Teenager takes to the skies on round-the-world record bid

AFP
Teenage pilot Zara Rutherford took her ultralight sports plane into the skies yesterday on the first leg of a 52-country, five-continent flight around the world.
AFP

Teenage pilot Zara Rutherford took her ultralight sports plane into the skies yesterday on the first leg of a 52-country, five-continent flight around the world.

The intrepid 19-year-old British-Belgian dreams one day of becoming an astronaut, but for now her goal is to become the youngest woman to circumnavigate the planet flying solo.

The first leg was a short hop across the Channel from her Belgian home town of Kortrijk to England.
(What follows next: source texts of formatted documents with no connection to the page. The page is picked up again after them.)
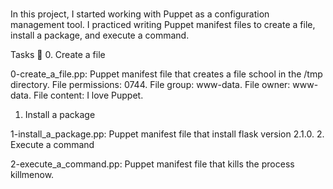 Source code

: #
In this project, I started working with Puppet as a configuration management tool.
 I practiced writing Puppet manifest files to create a file, install a package, and execute a command.

Tasks 📃
0. Create a file

0-create_a_file.pp: Puppet manifest file that creates a file school in the /tmp directory.
File permissions: 0744.
File group: www-data.
File owner: www-data.
File content: I love Puppet.
1. Install a package

1-install_a_package.pp: Puppet manifest file that install flask version 2.1.0.
2. Execute a command

2-execute_a_command.pp: Puppet manifest file that kills the process killmenow.
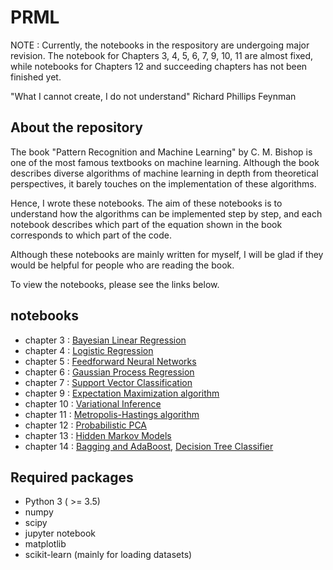 # PRML

NOTE : Currently, the notebooks in the respository are undergoing major revision. The notebook for Chapters 3, 4, 5, 6, 7, 9, 10, 11 are almost fixed, while notebooks for Chapters 12 and succeeding chapters has not been finished yet.

"What I cannot create, I do not understand"
Richard Phillips Feynman

## About the repository

The book "Pattern Recognition and Machine Learning" by C. M. Bishop is one of the most famous textbooks on machine learning. 
Although the book describes diverse algorithms of machine learning in depth from theoretical perspectives, it barely touches on the implementation of these algorithms.

Hence, I wrote these notebooks. 
The aim of these notebooks is to understand how the algorithms can be implemented step by step, and each notebook describes which part of the equation shown in the book corresponds to which part of the code. 

Although these notebooks are mainly written for myself, I will be glad if they would be helpful for people who are reading the book. 

To view the notebooks, please see the links below.

## notebooks

* chapter 3 : [Bayesian Linear Regression](https://nbviewer.jupyter.org/github/amber-kshz/PRML/tree/master/notebooks/LinReg_Bayes.ipynb)
* chapter 4 : [Logistic Regression](https://nbviewer.jupyter.org/github/amber-kshz/PRML/tree/master/notebooks/LogisticClassification.ipynb)
* chapter 5 : [Feedforward Neural Networks](https://nbviewer.jupyter.org/github/amber-kshz/PRML/tree/master/notebooks/NeuralNet.ipynb)
* chapter 6 : [Gaussian Process Regression](https://nbviewer.jupyter.org/github/amber-kshz/PRML/tree/master/notebooks/GPRegression.ipynb)
* chapter 7 : [Support Vector Classification](https://nbviewer.jupyter.org/github/amber-kshz/PRML/tree/master/notebooks/SVMclassification.ipynb)
* chapter 9 : [Expectation Maximization algorithm](https://nbviewer.jupyter.org/github/amber-kshz/PRML/tree/master/notebooks/GaussianMixture_EM.ipynb)
* chapter 10 : [Variational Inference](https://nbviewer.jupyter.org/github/amber-kshz/PRML/tree/master/notebooks/GaussianMixture_VI.ipynb)
* chapter 11 : [Metropolis-Hastings algorithm](https://nbviewer.jupyter.org/github/amber-kshz/PRML/tree/master/notebooks/MCMC.ipynb)
* chapter 12 : [Probabilistic PCA](https://nbviewer.jupyter.org/github/amber-kshz/PRML/tree/master/notebooks/PPCA.ipynb)
* chapter 13 : [Hidden Markov Models](https://nbviewer.jupyter.org/github/amber-kshz/PRML/tree/master/notebooks/HMM.ipynb)
* chapter 14 : [Bagging and AdaBoost](https://nbviewer.jupyter.org/github/amber-kshz/PRML/tree/master/notebooks/Bagging-AdaBoost.ipynb), [Decision Tree Classifier](https://nbviewer.jupyter.org/github/amber-kshz/PRML/tree/master/notebooks/DecisionTree.ipynb)

## Required packages 
* Python 3 ( >= 3.5)
* numpy 
* scipy
* jupyter notebook
* matplotlib
* scikit-learn (mainly for loading datasets)
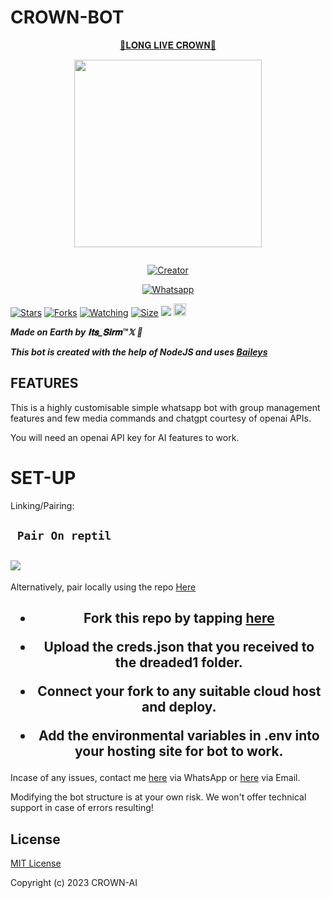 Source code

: # CROWN-BOT


<p align="center"> 
<u>👑𝐋𝐎𝐍𝐆 𝐋𝐈𝐕𝐄 𝐂𝐑𝐎𝐖𝐍👑</u>
</p>
<p align="center">
<img src="https://i.imgur.com/oE6btwC.jpeg" width="300" height="300"/>
</p>
<p align="center">
  <a href="#"><img src="http://readme-typing-svg.herokuapp.com?color=d1fa02&center=true&vCenter=true&multiline=false&lines=CROWN-AI+WHATSAPP+BOT" alt="">
</p>
<p align="center">
<a href="#"><img title="Creator" src="https://img.shields.io/badge/Creator-𝐈𝐭𝐬_𝐒𝐢𝐫𝐦™𝕏-blue.svg?style=for-the-badge&logo=github"></a>
</p>
<p align="center">
<a href="https://wa.me/923195832822ʜᴇʟʟᴏ+𝐈𝐭𝐬_𝐒𝐢𝐫𝐦™𝕏"><img title="Whatsapp" src="https://wa.me/923195832822ʜᴇʟʟᴏ+𝐈𝐭𝐬_𝐒𝐢𝐫𝐦™𝕏?color=green&style=flat-square"></a>
  
<a href="https://github.com/kimsirm/CROWN-BOT/stargazers/"><img title="Stars" src="https://img.shields.io/github/stars/crownai06/Crown-Ai?color=white&style=flat-square"></a>
<a href="https://github.com/kimsirm/CROWN-BOT/network/members"><img title="Forks" src="https://img.shields.io/github/fork/kimsirm/COWN-BOT?color=yellow&style=flat-square"></a>
<a href="https://github.com/owlai01/CROWN-Ai/watchers"><img title="Watching" src="https://img.shields.io/github/watchers/owlai01/CROWN-AI?label=Watchers&color=red&style=flat-square"></a>
<a href="https://github.com/kimsirm/CROWN-AI/"><img title="Size" src="https://img.shields.io/github/repo-size/AlipBot/Api-Alpis?style=flat-square&color=darkred"></a>
<a href="https://hits.seeyoufarm.com"><img src="https://hits.seeyoufarm.com/api/count/incr/badge.svg?url=https://github.com/owlai01/Owl-Ai/%2Fhit-counter&count_bg=%2379C83D&title_bg=%23555555&icon=probot.svg&icon_color=%2304FF00&title=hits&edge_flat=false"/></a>
<a href="https://github.com/owlai01/CROWN-AI/graphs/commit-activity"><img height="20" src="https://img.shields.io/badge/Maintained-No-red.svg"></a>&nbsp;&nbsp;
</p>


***Made on Earth by 𝐈𝐭𝐬_𝐒𝐢𝐫𝐦™𝕏 🦄***

***This bot is created with the help of NodeJS and uses [Baileys](https://github.com/adiwajshing/Baileys)***

## FEATURES
This is a highly customisable simple whatsapp bot with group management features and few media commands and chatgpt courtesy of openai APIs.

You will need an openai API key for AI features to work.

# SET-UP

Linking/Pairing:


## ` Pair On reptil`
<h2 align="left">  <a href="https://replit.com/@georginavim6/Pairing-Dreaded"><img src="https://repl.it/badge/github/quiec/whatsasena" />
</a>
</h2>

Alternatively, pair locally using the repo [Here](https://replit.com/@georginavim6/Pairing-Dreaded)

    
<h2 align="center">   

- Fork this repo by tapping  [here](https://github.com/kimsirm/Sirm)


- Upload the creds.json that you received to the dreaded1 folder.

- Connect your fork to any suitable cloud host and deploy.

- Add the environmental variables in .env into your hosting site for bot to work.
</h2>
 
     

    


Incase of any issues, contact me  [here](https://wa.me/+923195832822) via WhatsApp or [here](mokayafortunatus@gmail.com) via Email.

Modifying the bot structure is at your own risk. We won't offer technical support in case of errors resulting!


## License

[MIT License](https://github.com/Fortunatusmokaya/DREADED-GPT-AI/blob/main/LICENSE)

Copyright (c) 2023 CROWN-AI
Her 3-month trip will then take her over oceans, deserts and the vast Siberian wilderness.

She will try to avoid daunting main air hubs – apart from New York's busy JFK airport – in her tiny 325-kilogram Shark UL prop plane, and touch down instead on smaller airports and airfields for overnight rests and refuelling.

She will be on her own for flights lasting five to six hours. She has secured permission to visit countries including Greenland, Honduras, Saudi Arabia and Myanmar.

While not the youngest pilot to fly around the world solo – 18-year-old Briton Travis Ludlow, completed the trip in July – Rutherford is the youngest woman to attempt the feat.

"I'm really hoping to encourage girls and young women to go into aviation and STEM – science, technology, engineering and mathematics," she said before take-off.

"Growing up, I didn't see many women in those fields and it was quite discouraging. So I'm hoping to change that."

Her aerial odyssey can be followed on Rutherford's website, FlyZolo.com, and on the TikTok social media app.

Rutherford has a satellite telephone and a radio to communicate with air traffic control in all the countries on her route.

But in the cockpit she will be alone with her music and her podcasts.